Mitchell Van Homrigh and Edited for online by Joshua Bristow
The Queensland Institute for Medical Research has found exciting new results for Immunotherapy in a new trial that may help patients suffering from brain cancer.
The trial began in 2010 and has been assisting patients with recurring Glioblastoma, an aggressive strand of malignant brain tumor.
Patients with this disease have an average life expectancy of six months.
Immunotherapy involves modifying the sufferers T Cells in a laboratory and then placing them back in their body.
Study leader Dr Rajiv Kahanna says that currently the disease is treated with radio chemotherapy.
“You go and make a surgical incision and then you take the tumor out and you treat it with radio chemotherapy,” he said.
But the majority of patients relapse once the tumor is treated with a significant reduction in life expectancy.
Dr Kahanna says it is hoped the trial will change this.
“What we’ve been doing is in this trial is trying to use the patient’s own system, basically we take the white blood cells out from the patient’s body bring it into the laboratory retrain these cells and grow them in the test tube then take it back to the patient.”
These patients then receive up to six treatments and are monitored throughout.
QIMR Berghofer Medical Research Institute group leader Professor Andrew Boyd says this process can also be applied to preventing different diseases and working in tandem with other treatments.
“This sort of treatment does provide one potential arm of combined therapy that may eventually seriously modify the course of a brain tumor,” Professor Boyd said.
Dr Kahanna agrees that while these are exciting prospects in cancer research they will have to be used in conjunction with other treatments.
“Treatments like chemotherapy and radiotherapy; they will never replace these treatments because we need to prove without doubt that you can actually replace one and then put another one in that place.”
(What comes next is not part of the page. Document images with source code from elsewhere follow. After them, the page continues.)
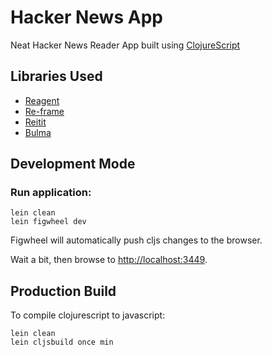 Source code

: # Hacker News App

Neat Hacker News Reader App built using [ClojureScript](https://clojurescript.org)

## Libraries Used
- [Reagent](https://reagent-project.github.io)
- [Re-frame](https://github.com/Day8/re-frame)
- [Reitit](https://metosin.github.io/reitit/)
- [Bulma](https://bulma.io)

## Development Mode

### Run application:

```
lein clean
lein figwheel dev
```

Figwheel will automatically push cljs changes to the browser.

Wait a bit, then browse to [http://localhost:3449](http://localhost:3449).

## Production Build


To compile clojurescript to javascript:

```
lein clean
lein cljsbuild once min
```
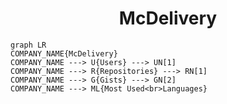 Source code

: <h1 align="center">McDelivery</h1>

```mermaid
graph LR
COMPANY_NAME{McDelivery}
COMPANY_NAME ---> U{Users} ---> UN[1]
COMPANY_NAME ---> R{Repositories} ---> RN[1]
COMPANY_NAME ---> G{Gists} ---> GN[2]
COMPANY_NAME ---> ML{Most Used<br>Languages}
```
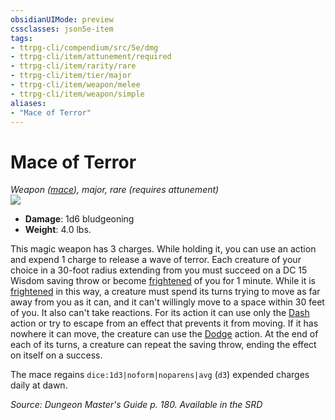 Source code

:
 ```yaml
---
obsidianUIMode: preview
cssclasses: json5e-item
tags:
- ttrpg-cli/compendium/src/5e/dmg
- ttrpg-cli/item/attunement/required
- ttrpg-cli/item/rarity/rare
- ttrpg-cli/item/tier/major
- ttrpg-cli/item/weapon/melee
- ttrpg-cli/item/weapon/simple
aliases: 
- "Mace of Terror"
---
```

# Mace of Terror
*Weapon ([mace](/3-Mechanics/CLI/Compendium/items/mace.md)), major, rare (requires attunement)*  
![](/3-Mechanics/CLI/Compendium/items/img/mace-of-terror.webp#right)

- **Damage**: 1d6 bludgeoning
- **Weight**: 4.0 lbs.

This magic weapon has 3 charges. While holding it, you can use an action and expend 1 charge to release a wave of terror. Each creature of your choice in a 30-foot radius extending from you must succeed on a DC 15 Wisdom saving throw or become [frightened](/3-Mechanics/CLI/Rules/conditions.md#Frightened) of you for 1 minute. While it is [frightened](/3-Mechanics/CLI/Rules/conditions.md#Frightened) in this way, a creature must spend its turns trying to move as far away from you as it can, and it can't willingly move to a space within 30 feet of you. It also can't take reactions. For its action it can use only the [Dash](/3-Mechanics/CLI/Rules/actions.md#Dash) action or try to escape from an effect that prevents it from moving. If it has nowhere it can move, the creature can use the [Dodge](/3-Mechanics/CLI/Rules/actions.md#Dodge) action. At the end of each of its turns, a creature can repeat the saving throw, ending the effect on itself on a success.

The mace regains `dice:1d3|noform|noparens|avg` (`d3`) expended charges daily at dawn.

*Source: Dungeon Master's Guide p. 180. Available in the <span title='Systems Reference Document (5.1)'>SRD</span>* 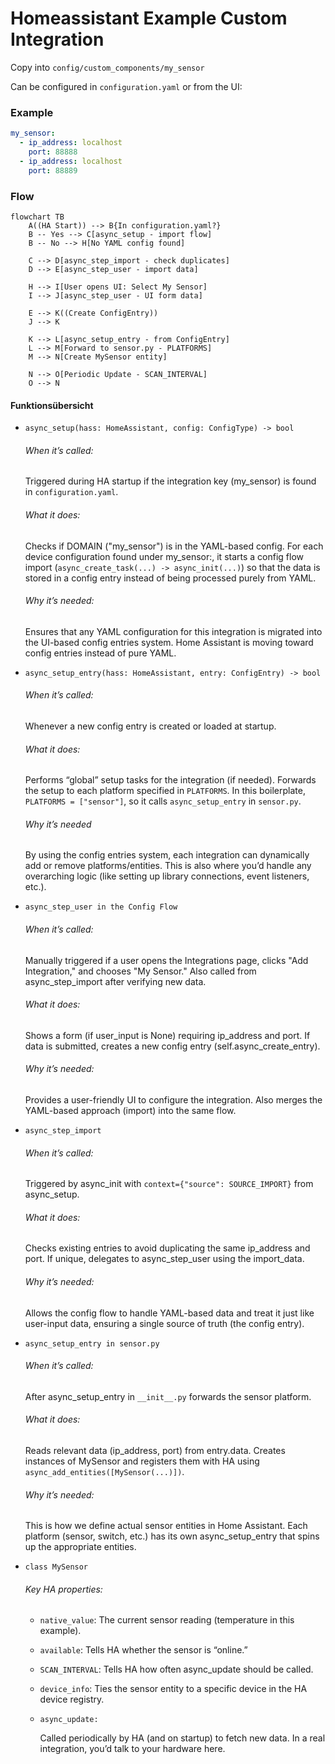 # Homeassistant Example Custom Integration

Copy into `config/custom_components/my_sensor`

Can be configured in `configuration.yaml` or from the UI:

### Example

```yaml
my_sensor:
  - ip_address: localhost
    port: 88888
  - ip_address: localhost
    port: 88889
```

### Flow

```mermaid
flowchart TB
    A((HA Start)) --> B{In configuration.yaml?}
    B -- Yes --> C[async_setup - import flow]
    B -- No --> H[No YAML config found]

    C --> D[async_step_import - check duplicates]
    D --> E[async_step_user - import data]

    H --> I[User opens UI: Select My Sensor]
    I --> J[async_step_user - UI form data]

    E --> K((Create ConfigEntry))
    J --> K

    K --> L[async_setup_entry - from ConfigEntry]
    L --> M[Forward to sensor.py - PLATFORMS]
    M --> N[Create MySensor entity]

    N --> O[Periodic Update - SCAN_INTERVAL]
    O --> N
```

#### Funktionsübersicht

- `async_setup(hass: HomeAssistant, config: ConfigType) -> bool`

    ###### When it’s called:

    Triggered during HA startup if the integration key (my_sensor) is found in `configuration.yaml`.

    ###### What it does:
    
    Checks if DOMAIN ("my_sensor") is in the YAML-based config.
    For each device configuration found under my_sensor:, it starts a config flow import (`async_create_task(...) -> async_init(...)`) so that the data is stored in a config entry instead of being processed purely from YAML.

    ###### Why it’s needed:
    
    Ensures that any YAML configuration for this integration is migrated into the UI-based config entries system. Home Assistant is moving toward config entries instead of pure YAML.

- `async_setup_entry(hass: HomeAssistant, entry: ConfigEntry) -> bool`

    ###### When it’s called:
    
    Whenever a new config entry is created or loaded at startup.

    ###### What it does:
    
    Performs “global” setup tasks for the integration (if needed). Forwards the setup to each platform specified in `PLATFORMS`. In this boilerplate, `PLATFORMS = ["sensor"]`, so it calls `async_setup_entry` in `sensor.py`.

    ###### Why it’s needed

    By using the config entries system, each integration can dynamically add or remove platforms/entities. This is also where you’d handle any overarching logic (like setting up library connections, event listeners, etc.).

- `async_step_user in the Config Flow`

    ###### When it’s called:
    
    Manually triggered if a user opens the Integrations page, clicks "Add Integration," and chooses "My Sensor." Also called from async_step_import after verifying new data.

    ###### What it does:
    
    Shows a form (if user_input is None) requiring ip_address and port. If data is submitted, creates a new config entry (self.async_create_entry).

    ###### Why it’s needed:
    
    Provides a user-friendly UI to configure the integration. Also merges the YAML-based approach (import) into the same flow.

- `async_step_import`

    ###### When it’s called:
    
    Triggered by async_init with `context={"source": SOURCE_IMPORT}` from async_setup.

    ###### What it does:
    
    Checks existing entries to avoid duplicating the same ip_address and port. If unique, delegates to async_step_user using the import_data.

    ###### Why it’s needed:
    
    Allows the config flow to handle YAML-based data and treat it just like user-input data, ensuring a single source of truth (the config entry).

- `async_setup_entry in sensor.py`

    ###### When it’s called:
    
    After async_setup_entry in `__init__.py` forwards the sensor platform.

    ###### What it does:
    
    Reads relevant data (ip_address, port) from entry.data. Creates instances of MySensor and registers them with HA using `async_add_entities([MySensor(...)])`.

    ###### Why it’s needed:
    
    This is how we define actual sensor entities in Home Assistant. Each platform (sensor, switch, etc.) has its own async_setup_entry that spins up the appropriate entities.

- `class MySensor`

    ###### Key HA properties:
    
    - `native_value`: The current sensor reading (temperature in this example).
    - `available`: Tells HA whether the sensor is “online.”
    - `SCAN_INTERVAL`: Tells HA how often async_update should be called.
    - `device_info`: Ties the sensor entity to a specific device in the HA device registry.

    - `async_update:`

        Called periodically by HA (and on startup) to fetch new data. In a real integration, you’d talk to your hardware here.
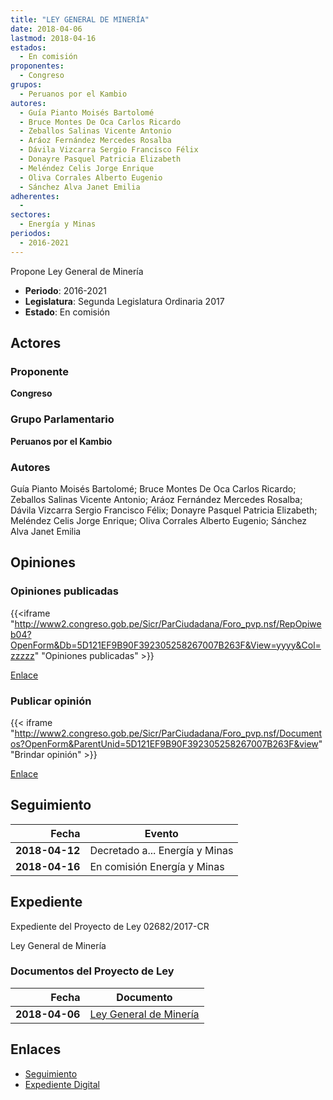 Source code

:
 ```yaml
---
title: "LEY GENERAL DE MINERÍA"
date: 2018-04-06
lastmod: 2018-04-16
estados: 
  - En comisión
proponentes: 
  - Congreso
grupos: 
  - Peruanos por el Kambio
autores: 
  - Guía Pianto Moisés Bartolomé
  - Bruce Montes De Oca Carlos Ricardo
  - Zeballos Salinas Vicente Antonio
  - Aráoz Fernández Mercedes Rosalba
  - Dávila Vizcarra Sergio Francisco Félix
  - Donayre Pasquel Patricia Elizabeth
  - Meléndez Celis Jorge Enrique
  - Oliva Corrales Alberto Eugenio
  - Sánchez Alva Janet Emilia
adherentes: 
  - 
sectores: 
  - Energía y Minas
periodos: 
  - 2016-2021
---
```


Propone Ley General de Minería

- **Periodo**: 2016-2021
- **Legislatura**: Segunda Legislatura Ordinaria 2017
- **Estado**: En comisión

## Actores

### Proponente

**Congreso**

### Grupo Parlamentario

**Peruanos por el Kambio**

### Autores

Guía Pianto Moisés Bartolomé; Bruce Montes De Oca Carlos Ricardo; Zeballos Salinas Vicente Antonio; Aráoz Fernández Mercedes Rosalba; Dávila Vizcarra Sergio Francisco Félix; Donayre Pasquel Patricia Elizabeth; Meléndez Celis Jorge Enrique; Oliva Corrales Alberto Eugenio; Sánchez Alva Janet Emilia


## Opiniones

### Opiniones publicadas

{{<iframe "http://www2.congreso.gob.pe/Sicr/ParCiudadana/Foro_pvp.nsf/RepOpiweb04?OpenForm&Db=5D121EF9B90F392305258267007B263F&View=yyyy&Col=zzzzz" "Opiniones publicadas" >}}

[Enlace](http://www2.congreso.gob.pe/Sicr/ParCiudadana/Foro_pvp.nsf/RepOpiweb04?OpenForm&Db=5D121EF9B90F392305258267007B263F&View=yyyy&Col=zzzzz)
### Publicar opinión

{{< iframe "http://www2.congreso.gob.pe/Sicr/ParCiudadana/Foro_pvp.nsf/Documentos?OpenForm&ParentUnid=5D121EF9B90F392305258267007B263F&view" "Brindar opinión" >}}

[Enlace](http://www2.congreso.gob.pe/Sicr/ParCiudadana/Foro_pvp.nsf/Documentos?OpenForm&ParentUnid=5D121EF9B90F392305258267007B263F&view)

## Seguimiento

| Fecha | Evento |
|------:|--------|
| **2018-04-12** | Decretado a... Energía y Minas|
| **2018-04-16** | En comisión Energía y Minas|


## Expediente

Expediente del Proyecto de Ley 02682/2017-CR

Ley General de Minería


### Documentos del Proyecto de Ley

| Fecha | Documento |
|------:|--------|
| **2018-04-06** | [Ley General de Minería](http://www.leyes.congreso.gob.pe/Documentos/2016_2021/Proyectos_de_Ley_y_de_Resoluciones_Legislativas/PL0268220180406.pdf) |

## Enlaces 

- [Seguimiento](http://www2.congreso.gob.pehttp://www2.congreso.gob.pe/Sicr/TraDocEstProc/CLProLey2016.nsf/f7fff46988ca05b1052578e100829cc7/5b90ffa765246c5505258267007eb5fe?OpenDocument)
- [Expediente Digital](http://www2.congreso.gob.pehttp://www2.congreso.gob.pe/Sicr/TraDocEstProc/CLProLey2016.nsf/f7fff46988ca05b1052578e100829cc7/5b90ffa765246c5505258267007eb5fe?OpenDocument&Click=05257FB7005EB655.eb71d0cf91d8294e05256cdf006b5706/$Body/0.1C6C)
One of the most exciting prospects is the lack of side effects from this procedure compared to radiotherapy
Queensland University of Technology Radiotherapy and Oncology lecturer Pete Bridge, knows the side effects associated with these procedures.
“The downside to radiation is that it will increase the chance of another malignancy occurring so if people are exposed to radiation they increase their chance of getting cancer,” Mr Bridge said.
“So we have to be very careful and balance up whether the risk of this person getting cancer later in life is outweighed by the benefit of treating them effectively with radiation.”